### EXERCISE DETAILS
Extract the opening line of the entries and every line after it, stopping at and including the line that contains "日出而作，惟善是从。用天之道，以成岁功。". Do not include pictures.

### DATA FOR THIS TASK

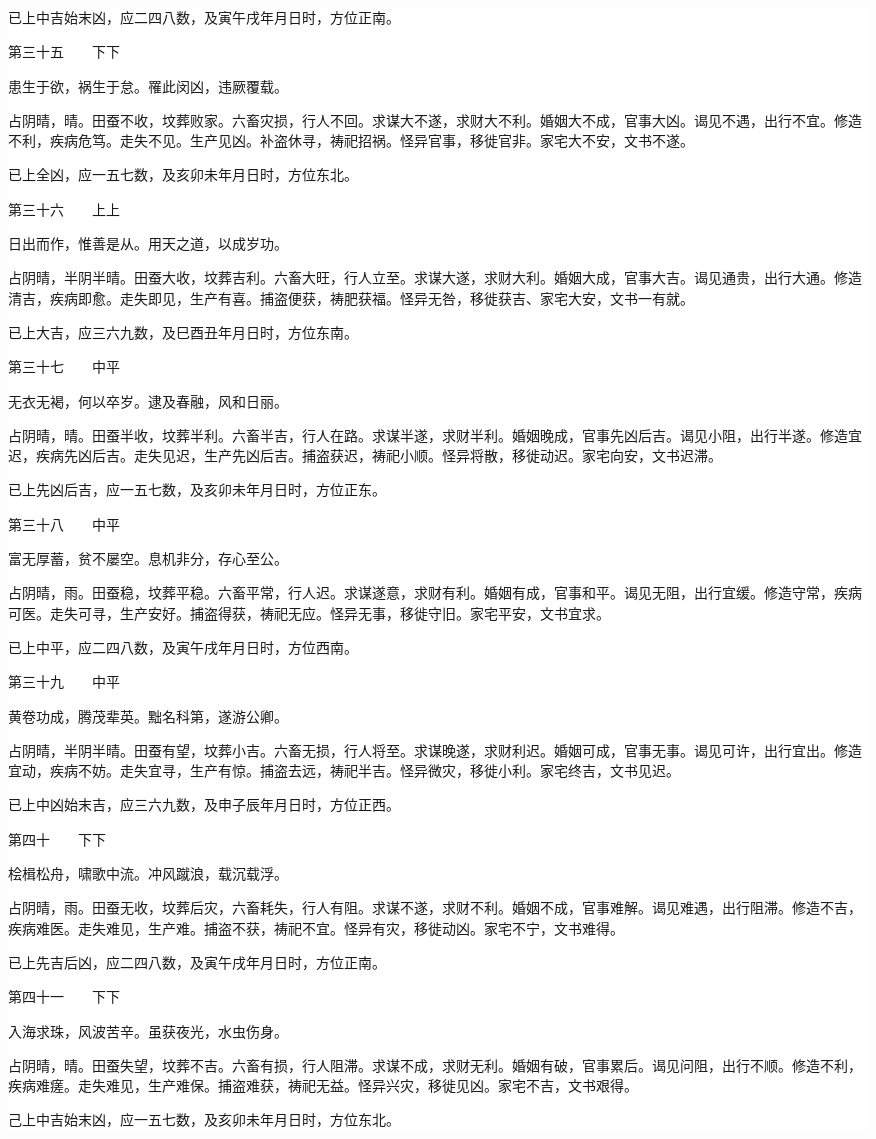 已上中吉始末凶，应二四八数，及寅午戌年月日时，方位正南。  

第三十五　　下下  

患生于欲，祸生于怠。罹此闵凶，违厥覆载。  

占阴晴，晴。田蚕不收，坟葬败家。六畜灾损，行人不回。求谋大不遂，求财大不利。婚姻大不成，官事大凶。谒见不遇，出行不宜。修造不利，疾病危笃。走失不见。生产见凶。补盗休寻，祷祀招祸。怪异官事，移徙官非。家宅大不安，文书不遂。  

已上全凶，应一五七数，及亥卯未年月日时，方位东北。  

第三十六　　上上  

日出而作，惟善是从。用天之道，以成岁功。  

占阴晴，半阴半晴。田蚕大收，坟葬吉利。六畜大旺，行人立至。求谋大遂，求财大利。婚姻大成，官事大吉。谒见通贵，出行大通。修造清吉，疾病即愈。走失即见，生产有喜。捕盗便获，祷肥获福。怪异无咎，移徙获吉、家宅大安，文书一有就。  

已上大吉，应三六九数，及巳酉丑年月日时，方位东南。  

第三十七　　中平  

无衣无褐，何以卒岁。逮及春融，风和日丽。  

占阴晴，晴。田蚕半收，坟葬半利。六畜半吉，行人在路。求谋半遂，求财半利。婚姻晚成，官事先凶后吉。谒见小阻，出行半遂。修造宜迟，疾病先凶后吉。走失见迟，生产先凶后吉。捕盗获迟，祷祀小顺。怪异将散，移徙动迟。家宅向安，文书迟滞。  

已上先凶后吉，应一五七数，及亥卯未年月日时，方位正东。  

第三十八　　中平  

富无厚蓄，贫不屡空。息机非分，存心至公。  

占阴晴，雨。田蚕稳，坟葬平稳。六畜平常，行人迟。求谋遂意，求财有利。婚姻有成，官事和平。谒见无阻，出行宜缓。修造守常，疾病可医。走失可寻，生产安好。捕盗得获，祷祀无应。怪异无事，移徙守旧。家宅平安，文书宜求。  

已上中平，应二四八数，及寅午戌年月日时，方位西南。  

第三十九　　中平  

黄卷功成，腾茂辈英。黜名科第，遂游公卿。  

占阴晴，半阴半晴。田蚕有望，坟葬小吉。六畜无损，行人将至。求谋晚遂，求财利迟。婚姻可成，官事无事。谒见可许，出行宜出。修造宜动，疾病不妨。走失宜寻，生产有惊。捕盗去远，祷祀半吉。怪异微灾，移徙小利。家宅终吉，文书见迟。  

已上中凶始末吉，应三六九数，及申子辰年月日时，方位正西。  

第四十　　下下  

桧楫松舟，啸歌中流。冲风蹴浪，载沉载浮。  

占阴晴，雨。田蚕无收，坟葬后灾，六畜耗失，行人有阻。求谋不遂，求财不利。婚姻不成，官事难解。谒见难遇，出行阻滞。修造不吉，疾病难医。走失难见，生产难。捕盗不获，祷祀不宜。怪异有灾，移徙动凶。家宅不宁，文书难得。  

已上先吉后凶，应二四八数，及寅午戌年月日时，方位正南。  

第四十一　　下下  

入海求珠，风波苦辛。虽获夜光，水虫伤身。  

占阴晴，晴。田蚕失望，坟葬不吉。六畜有损，行人阻滞。求谋不成，求财无利。婚姻有破，官事累后。谒见问阻，出行不顺。修造不利，疾病难瘥。走失难见，生产难保。捕盗难获，祷祀无益。怪异兴灾，移徙见凶。家宅不吉，文书艰得。  

己上中吉始末凶，应一五七数，及亥卯未年月日时，方位东北。  
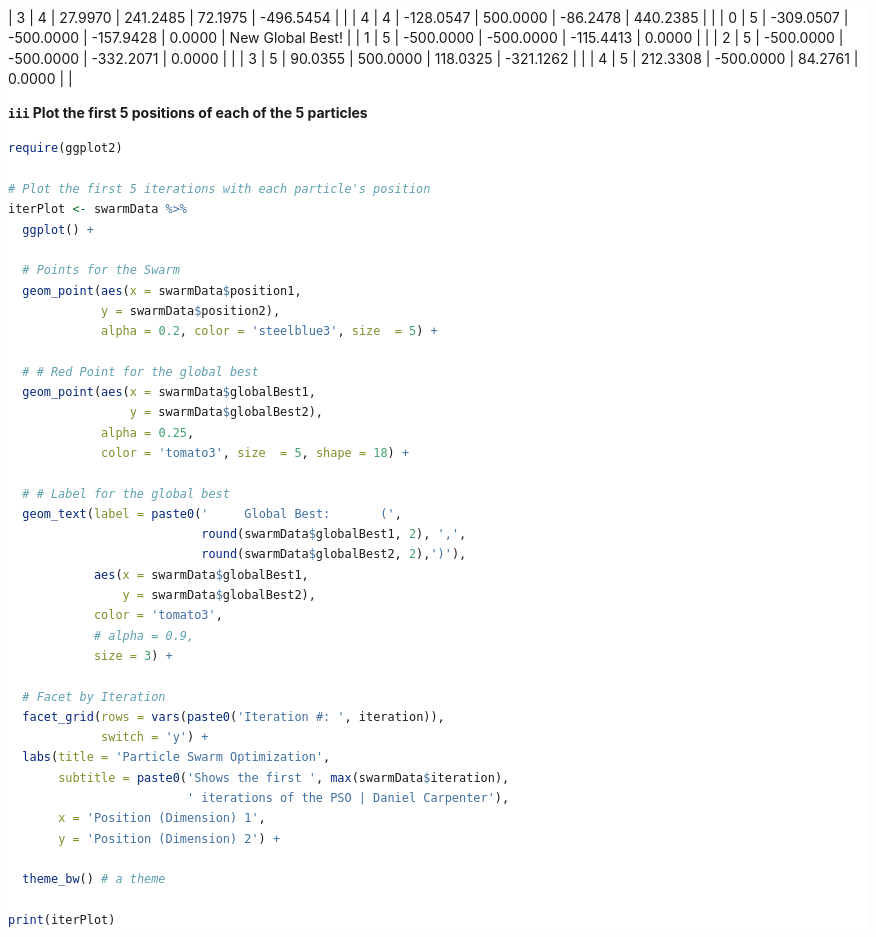 |        3 |         4 |   27.9970 |  241.2485 |   72.1975 | -496.5454 |                  |
|        4 |         4 | -128.0547 |  500.0000 |  -86.2478 |  440.2385 |                  |
|        0 |         5 | -309.0507 | -500.0000 | -157.9428 |    0.0000 | New Global Best! |
|        1 |         5 | -500.0000 | -500.0000 | -115.4413 |    0.0000 |                  |
|        2 |         5 | -500.0000 | -500.0000 | -332.2071 |    0.0000 |                  |
|        3 |         5 |   90.0355 |  500.0000 |  118.0325 | -321.1262 |                  |
|        4 |         5 |  212.3308 | -500.0000 |   84.2761 |    0.0000 |                  |

**`iii` Plot the first 5 positions of each of the 5 particles**

``` r
require(ggplot2)

# Plot the first 5 iterations with each particle's position
iterPlot <- swarmData %>%
  ggplot() +

  # Points for the Swarm
  geom_point(aes(x = swarmData$position1,
             y = swarmData$position2),
             alpha = 0.2, color = 'steelblue3', size  = 5) +

  # # Red Point for the global best
  geom_point(aes(x = swarmData$globalBest1,
                 y = swarmData$globalBest2),
             alpha = 0.25,
             color = 'tomato3', size  = 5, shape = 18) +

  # # Label for the global best
  geom_text(label = paste0('     Global Best:       (',
                           round(swarmData$globalBest1, 2), ',',
                           round(swarmData$globalBest2, 2),')'),
            aes(x = swarmData$globalBest1,
                y = swarmData$globalBest2),
            color = 'tomato3',
            # alpha = 0.9,
            size = 3) +

  # Facet by Iteration
  facet_grid(rows = vars(paste0('Iteration #: ', iteration)),
             switch = 'y') +
  labs(title = 'Particle Swarm Optimization',
       subtitle = paste0('Shows the first ', max(swarmData$iteration),
                         ' iterations of the PSO | Daniel Carpenter'),
       x = 'Position (Dimension) 1',
       y = 'Position (Dimension) 2') +

  theme_bw() # a theme

print(iterPlot)
```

### OUTPUT OF THE TASK
 已上中吉始末凶，应二四八数，及寅午戌年月日时，方位正南。  

第三十五　　下下  

患生于欲，祸生于怠。罹此闵凶，违厥覆载。  

占阴晴，晴。田蚕不收，坟葬败家。六畜灾损，行人不回。求谋大不遂，求财大不利。婚姻大不成，官事大凶。谒见不遇，出行不宜。修造不利，疾病危笃。走失不见。生产见凶。补盗休寻，祷祀招祸。怪异官事，移徙官非。家宅大不安，文书不遂。  

已上全凶，应一五七数，及亥卯未年月日时，方位东北。  

第三十六　　上上  

日出而作，惟善是从。用天之道，以成岁功。  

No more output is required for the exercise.